PROBLEM TO SOLVE - After finding the line that includes "# in a terminal, run" in the records below, transcribe it and each line after it through the last, exactly, and add nothing.

LISTED RECORDS -
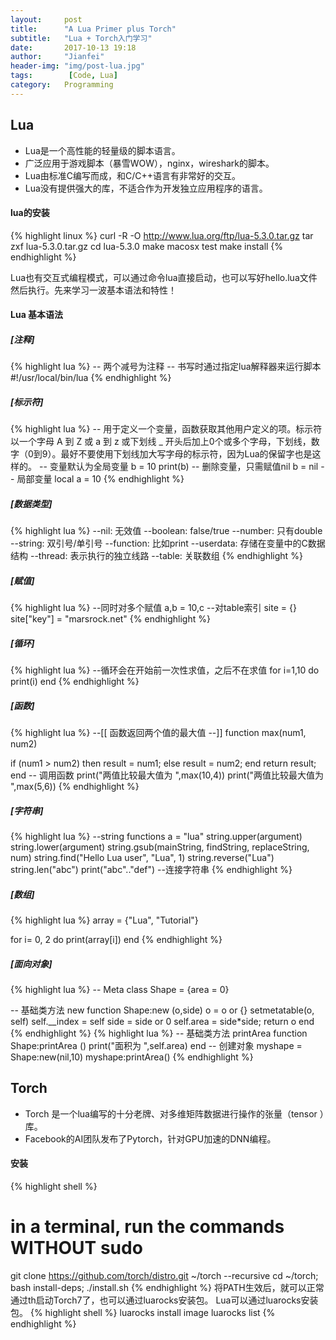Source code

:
 ```yaml
---
layout:     post
title:      "A Lua Primer plus Torch"
subtitle:   "Lua + Torch入门学习"
date:       2017-10-13 19:18
author:     "Jianfei"
header-img: "img/post-lua.jpg"
tags:        [Code, Lua]
category:   Programming
---
```


## Lua
- Lua是一个高性能的轻量级的脚本语言。
- 广泛应用于游戏脚本（暴雪WOW），nginx，wireshark的脚本。
- Lua由标准C编写而成，和C/C++语言有非常好的交互。
- Lua没有提供强大的库，不适合作为开发独立应用程序的语言。


#### lua的安装
{% highlight linux %}
curl -R -O http://www.lua.org/ftp/lua-5.3.0.tar.gz
tar zxf lua-5.3.0.tar.gz
cd lua-5.3.0
make macosx test
make install
{% endhighlight %}

Lua也有交互式编程模式，可以通过命令lua直接启动，也可以写好hello.lua文件然后执行。先来学习一波基本语法和特性！

#### Lua 基本语法
##### [注释]
{% highlight lua %}
-- 两个减号为注释
-- 书写时通过指定lua解释器来运行脚本
#!/usr/local/bin/lua
{% endhighlight %}
##### [标示符]
{% highlight lua %}
-- 用于定义一个变量，函数获取其他用户定义的项。标示符以一个字母 A 到 Z 或 a 到 z 或下划线 _ 开头后加上0个或多个字母，下划线，数字（0到9）。最好不要使用下划线加大写字母的标示符，因为Lua的保留字也是这样的。
-- 变量默认为全局变量
b = 10
print(b)
-- 删除变量，只需赋值nil
b = nil
-- 局部变量
local a = 10
{% endhighlight %}
##### [数据类型]
{% highlight lua %}
--nil: 无效值
--boolean: false/true
--number: 只有double
--string: 双引号/单引号
--function: 比如print
--userdata: 存储在变量中的C数据结构
--thread: 表示执行的独立线路
--table: 关联数组
{% endhighlight %}
##### [赋值]
{% highlight lua %}
--同时对多个赋值
a,b = 10,c
--对table索引
site = {}
site["key"] = "marsrock.net"
{% endhighlight %}
##### [循环]
{% highlight lua %}
--循环会在开始前一次性求值，之后不在求值
for i=1,10 do
    print(i)
end
{% endhighlight %}
##### [函数]
{% highlight lua %}
--[[ 函数返回两个值的最大值 --]]
function max(num1, num2)

   if (num1 > num2) then
      result = num1;
   else
      result = num2;
   end
   return result; 
end
-- 调用函数
print("两值比较最大值为 ",max(10,4))
print("两值比较最大值为 ",max(5,6))
{% endhighlight %}
##### [字符串]
{% highlight lua %}
--string functions
a = "lua"
string.upper(argument)
string.lower(argument)
string.gsub(mainString, findString, replaceString, num)
string.find("Hello Lua user", "Lua", 1)
string.reverse("Lua")
string.len("abc")
print("abc".."def") --连接字符串
{% endhighlight %}

##### [数组]
{% highlight lua %}
array = {"Lua", "Tutorial"}

for i= 0, 2 do
   print(array[i])
end
{% endhighlight %}

##### [面向对象]
{% highlight lua %}
-- Meta class
Shape = {area = 0}

-- 基础类方法 new
function Shape:new (o,side)
  o = o or {}
  setmetatable(o, self)
  self.__index = self
  side = side or 0
  self.area = side*side;
  return o
end
{% endhighlight %}
{% highlight lua %}
-- 基础类方法 printArea
function Shape:printArea ()
  print("面积为 ",self.area)
end
-- 创建对象
myshape = Shape:new(nil,10)
myshape:printArea()
{% endhighlight %}
## Torch
- Torch 是一个lua编写的十分老牌、对多维矩阵数据进行操作的张量（tensor ）库。
- Facebook的AI团队发布了Pytorch，针对GPU加速的DNN编程。

#### 安装
{% highlight shell %}
# in a terminal, run the commands WITHOUT sudo
git clone https://github.com/torch/distro.git ~/torch --recursive
cd ~/torch; bash install-deps;
./install.sh
{% endhighlight %}
将PATH生效后，就可以正常通过th启动Torch7了，也可以通过luarocks安装包。
Lua可以通过luarocks安装包。
{% highlight shell %}
luarocks install image
luarocks list
{% endhighlight %}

SOLUTION TO THIS EXERCISE -
# in a terminal, run the commands WITHOUT sudo
git clone https://github.com/torch/distro.git ~/torch --recursive
cd ~/torch; bash install-deps;
./install.sh
{% endhighlight %}
将PATH生效后，就可以正常通过th启动Torch7了，也可以通过luarocks安装包。
Lua可以通过luarocks安装包。
{% highlight shell %}
luarocks install image
luarocks list
{% endhighlight %}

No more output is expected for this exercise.